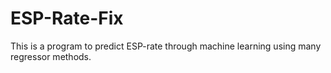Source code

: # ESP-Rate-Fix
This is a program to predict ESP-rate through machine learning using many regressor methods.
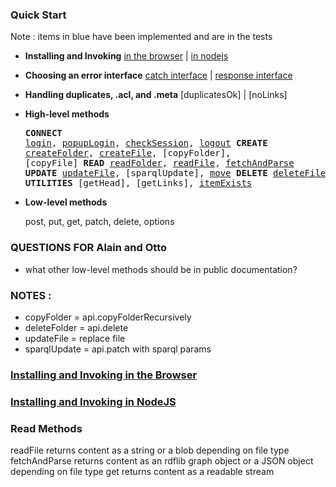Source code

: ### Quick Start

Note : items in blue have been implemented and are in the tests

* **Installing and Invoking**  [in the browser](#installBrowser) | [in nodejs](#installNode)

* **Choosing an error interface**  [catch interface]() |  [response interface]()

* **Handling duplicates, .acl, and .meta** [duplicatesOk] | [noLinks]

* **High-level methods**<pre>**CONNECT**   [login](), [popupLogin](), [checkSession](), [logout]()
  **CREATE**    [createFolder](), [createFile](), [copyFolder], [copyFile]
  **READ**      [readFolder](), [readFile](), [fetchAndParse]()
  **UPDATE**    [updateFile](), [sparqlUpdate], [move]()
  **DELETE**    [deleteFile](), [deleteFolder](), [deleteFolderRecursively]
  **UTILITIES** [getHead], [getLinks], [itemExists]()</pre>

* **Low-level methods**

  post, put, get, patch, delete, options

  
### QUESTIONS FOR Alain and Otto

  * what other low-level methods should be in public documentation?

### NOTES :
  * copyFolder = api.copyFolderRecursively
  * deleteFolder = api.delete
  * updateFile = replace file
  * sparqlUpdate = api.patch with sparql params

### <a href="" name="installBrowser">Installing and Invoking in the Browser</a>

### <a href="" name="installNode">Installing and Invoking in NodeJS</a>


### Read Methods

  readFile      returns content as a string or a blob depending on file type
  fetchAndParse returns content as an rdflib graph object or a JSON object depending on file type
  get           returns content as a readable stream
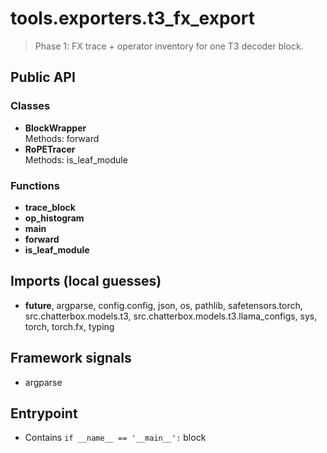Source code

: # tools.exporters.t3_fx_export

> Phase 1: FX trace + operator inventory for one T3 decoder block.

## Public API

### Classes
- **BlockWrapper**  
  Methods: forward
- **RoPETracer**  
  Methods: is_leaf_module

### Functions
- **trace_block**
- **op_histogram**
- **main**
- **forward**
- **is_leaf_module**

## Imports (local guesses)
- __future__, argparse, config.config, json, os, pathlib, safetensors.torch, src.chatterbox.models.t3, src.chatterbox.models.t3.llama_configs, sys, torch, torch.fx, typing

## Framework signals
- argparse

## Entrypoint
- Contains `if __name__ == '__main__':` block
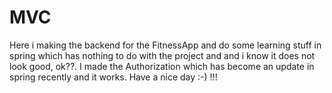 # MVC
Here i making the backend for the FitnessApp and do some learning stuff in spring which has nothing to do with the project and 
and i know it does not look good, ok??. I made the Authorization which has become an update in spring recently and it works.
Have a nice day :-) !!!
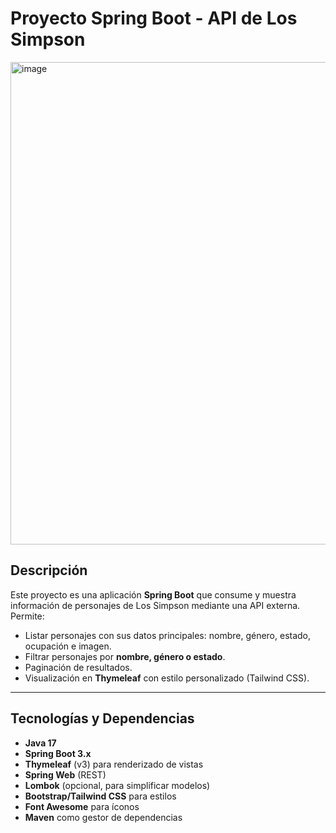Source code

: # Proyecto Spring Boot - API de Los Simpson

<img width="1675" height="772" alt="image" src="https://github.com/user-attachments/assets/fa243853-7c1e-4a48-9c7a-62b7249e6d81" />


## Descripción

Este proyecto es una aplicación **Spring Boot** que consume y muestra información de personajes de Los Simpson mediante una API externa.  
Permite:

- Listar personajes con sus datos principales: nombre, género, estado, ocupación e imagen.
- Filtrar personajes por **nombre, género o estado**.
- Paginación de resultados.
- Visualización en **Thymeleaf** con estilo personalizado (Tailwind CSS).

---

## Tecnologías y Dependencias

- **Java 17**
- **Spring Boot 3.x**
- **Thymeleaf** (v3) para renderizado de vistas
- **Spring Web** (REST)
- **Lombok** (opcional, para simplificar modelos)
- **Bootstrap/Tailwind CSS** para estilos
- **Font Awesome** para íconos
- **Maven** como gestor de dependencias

* * *

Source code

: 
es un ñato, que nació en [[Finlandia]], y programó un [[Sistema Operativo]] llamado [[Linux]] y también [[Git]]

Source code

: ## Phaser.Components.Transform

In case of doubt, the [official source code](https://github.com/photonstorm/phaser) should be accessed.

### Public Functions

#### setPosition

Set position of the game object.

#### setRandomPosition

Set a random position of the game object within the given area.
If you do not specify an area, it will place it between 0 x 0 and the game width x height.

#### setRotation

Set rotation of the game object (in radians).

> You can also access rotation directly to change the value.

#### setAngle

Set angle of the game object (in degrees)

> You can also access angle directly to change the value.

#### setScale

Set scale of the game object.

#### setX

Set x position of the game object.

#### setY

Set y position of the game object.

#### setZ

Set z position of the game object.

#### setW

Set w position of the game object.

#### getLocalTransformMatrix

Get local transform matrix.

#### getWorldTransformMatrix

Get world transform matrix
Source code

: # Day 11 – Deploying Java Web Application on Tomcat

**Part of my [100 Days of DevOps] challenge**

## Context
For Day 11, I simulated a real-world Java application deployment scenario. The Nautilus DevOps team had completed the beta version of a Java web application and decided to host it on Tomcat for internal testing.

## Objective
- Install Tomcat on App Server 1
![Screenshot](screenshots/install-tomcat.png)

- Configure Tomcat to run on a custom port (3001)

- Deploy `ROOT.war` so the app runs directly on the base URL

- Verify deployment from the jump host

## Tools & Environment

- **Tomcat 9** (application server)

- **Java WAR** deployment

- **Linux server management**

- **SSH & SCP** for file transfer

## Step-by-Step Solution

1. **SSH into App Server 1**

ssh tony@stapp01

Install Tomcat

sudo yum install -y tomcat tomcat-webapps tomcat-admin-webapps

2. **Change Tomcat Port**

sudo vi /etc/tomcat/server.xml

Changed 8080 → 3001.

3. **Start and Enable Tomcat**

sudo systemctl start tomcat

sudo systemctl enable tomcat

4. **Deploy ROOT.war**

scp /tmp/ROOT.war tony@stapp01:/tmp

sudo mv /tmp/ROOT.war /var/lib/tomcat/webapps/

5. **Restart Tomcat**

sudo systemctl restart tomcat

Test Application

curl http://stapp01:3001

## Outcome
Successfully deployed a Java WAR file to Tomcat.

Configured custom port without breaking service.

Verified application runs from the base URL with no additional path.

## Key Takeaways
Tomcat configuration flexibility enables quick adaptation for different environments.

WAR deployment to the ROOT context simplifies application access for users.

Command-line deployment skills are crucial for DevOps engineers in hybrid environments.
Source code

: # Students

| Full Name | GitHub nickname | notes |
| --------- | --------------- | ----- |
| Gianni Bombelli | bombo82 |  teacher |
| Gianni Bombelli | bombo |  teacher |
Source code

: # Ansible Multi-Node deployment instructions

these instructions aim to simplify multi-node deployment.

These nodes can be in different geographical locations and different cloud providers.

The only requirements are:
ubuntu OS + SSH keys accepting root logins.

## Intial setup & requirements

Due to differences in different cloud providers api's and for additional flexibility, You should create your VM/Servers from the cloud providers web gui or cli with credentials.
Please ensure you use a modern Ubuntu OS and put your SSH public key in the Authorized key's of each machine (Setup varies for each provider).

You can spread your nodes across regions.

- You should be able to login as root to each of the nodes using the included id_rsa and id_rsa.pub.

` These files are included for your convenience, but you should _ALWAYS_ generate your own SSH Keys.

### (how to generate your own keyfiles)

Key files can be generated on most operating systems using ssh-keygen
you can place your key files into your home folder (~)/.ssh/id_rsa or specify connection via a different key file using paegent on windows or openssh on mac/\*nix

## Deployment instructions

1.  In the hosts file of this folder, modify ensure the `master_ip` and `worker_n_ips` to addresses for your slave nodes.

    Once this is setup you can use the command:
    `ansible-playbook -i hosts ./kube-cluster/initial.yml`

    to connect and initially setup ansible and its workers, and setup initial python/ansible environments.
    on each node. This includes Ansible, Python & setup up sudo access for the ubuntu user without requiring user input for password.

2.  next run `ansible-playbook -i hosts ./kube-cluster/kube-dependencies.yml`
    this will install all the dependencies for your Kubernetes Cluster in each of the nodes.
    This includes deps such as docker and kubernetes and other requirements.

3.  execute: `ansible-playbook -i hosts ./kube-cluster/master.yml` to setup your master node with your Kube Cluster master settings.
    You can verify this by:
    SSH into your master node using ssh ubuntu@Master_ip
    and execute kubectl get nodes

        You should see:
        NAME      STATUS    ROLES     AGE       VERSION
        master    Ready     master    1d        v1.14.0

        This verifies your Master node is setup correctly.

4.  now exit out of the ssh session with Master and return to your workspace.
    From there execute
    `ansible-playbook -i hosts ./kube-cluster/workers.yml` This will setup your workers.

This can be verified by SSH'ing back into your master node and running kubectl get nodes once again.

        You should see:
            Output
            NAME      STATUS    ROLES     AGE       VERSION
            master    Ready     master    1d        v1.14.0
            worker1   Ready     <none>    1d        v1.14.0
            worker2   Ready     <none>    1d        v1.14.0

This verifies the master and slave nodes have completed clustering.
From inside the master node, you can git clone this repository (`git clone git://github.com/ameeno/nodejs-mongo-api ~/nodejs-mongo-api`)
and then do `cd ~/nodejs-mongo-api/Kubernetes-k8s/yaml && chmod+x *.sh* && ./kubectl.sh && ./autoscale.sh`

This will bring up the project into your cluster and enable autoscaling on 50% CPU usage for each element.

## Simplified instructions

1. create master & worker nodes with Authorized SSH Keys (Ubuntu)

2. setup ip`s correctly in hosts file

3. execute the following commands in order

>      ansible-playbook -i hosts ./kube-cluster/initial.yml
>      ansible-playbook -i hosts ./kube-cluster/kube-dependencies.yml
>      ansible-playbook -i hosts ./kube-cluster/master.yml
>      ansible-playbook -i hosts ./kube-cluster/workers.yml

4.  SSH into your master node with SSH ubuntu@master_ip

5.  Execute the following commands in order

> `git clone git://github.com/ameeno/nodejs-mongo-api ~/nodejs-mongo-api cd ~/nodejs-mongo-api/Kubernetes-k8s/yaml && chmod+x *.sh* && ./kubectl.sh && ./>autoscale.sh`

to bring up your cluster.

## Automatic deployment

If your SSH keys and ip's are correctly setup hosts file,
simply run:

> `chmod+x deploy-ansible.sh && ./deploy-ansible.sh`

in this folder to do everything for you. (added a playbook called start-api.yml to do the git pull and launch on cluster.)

* * *

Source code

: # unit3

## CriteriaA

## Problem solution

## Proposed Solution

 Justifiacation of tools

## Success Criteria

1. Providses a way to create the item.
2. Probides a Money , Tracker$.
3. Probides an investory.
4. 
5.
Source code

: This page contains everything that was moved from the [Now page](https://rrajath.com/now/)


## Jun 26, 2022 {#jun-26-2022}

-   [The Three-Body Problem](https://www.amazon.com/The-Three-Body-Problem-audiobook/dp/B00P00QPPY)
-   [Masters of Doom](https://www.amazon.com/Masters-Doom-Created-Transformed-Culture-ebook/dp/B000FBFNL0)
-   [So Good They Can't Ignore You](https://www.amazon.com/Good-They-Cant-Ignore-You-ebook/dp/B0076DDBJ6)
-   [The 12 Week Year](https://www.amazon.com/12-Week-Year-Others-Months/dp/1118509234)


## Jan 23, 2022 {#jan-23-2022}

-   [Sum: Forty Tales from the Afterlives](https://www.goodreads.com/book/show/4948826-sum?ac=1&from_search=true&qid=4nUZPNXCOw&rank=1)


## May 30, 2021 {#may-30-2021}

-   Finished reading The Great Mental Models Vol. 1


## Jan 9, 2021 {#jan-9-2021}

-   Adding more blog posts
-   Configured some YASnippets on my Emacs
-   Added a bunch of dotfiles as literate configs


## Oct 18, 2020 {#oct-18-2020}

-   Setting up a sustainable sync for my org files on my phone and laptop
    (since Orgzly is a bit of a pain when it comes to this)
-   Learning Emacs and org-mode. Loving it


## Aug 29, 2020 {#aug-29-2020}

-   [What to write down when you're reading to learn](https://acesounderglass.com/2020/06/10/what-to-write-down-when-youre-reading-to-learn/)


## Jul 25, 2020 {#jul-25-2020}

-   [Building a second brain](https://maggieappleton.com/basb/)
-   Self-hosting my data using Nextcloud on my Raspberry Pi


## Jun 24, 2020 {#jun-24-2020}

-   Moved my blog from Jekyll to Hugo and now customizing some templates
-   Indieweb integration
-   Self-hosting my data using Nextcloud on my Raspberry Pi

* * *

» **Task prompt**:
Show a copy of each line from the data that includes the word "href".

» **Response**:
### <a href="" name="installBrowser">Installing and Invoking in the Browser</a>
### <a href="" name="installNode">Installing and Invoking in NodeJS</a>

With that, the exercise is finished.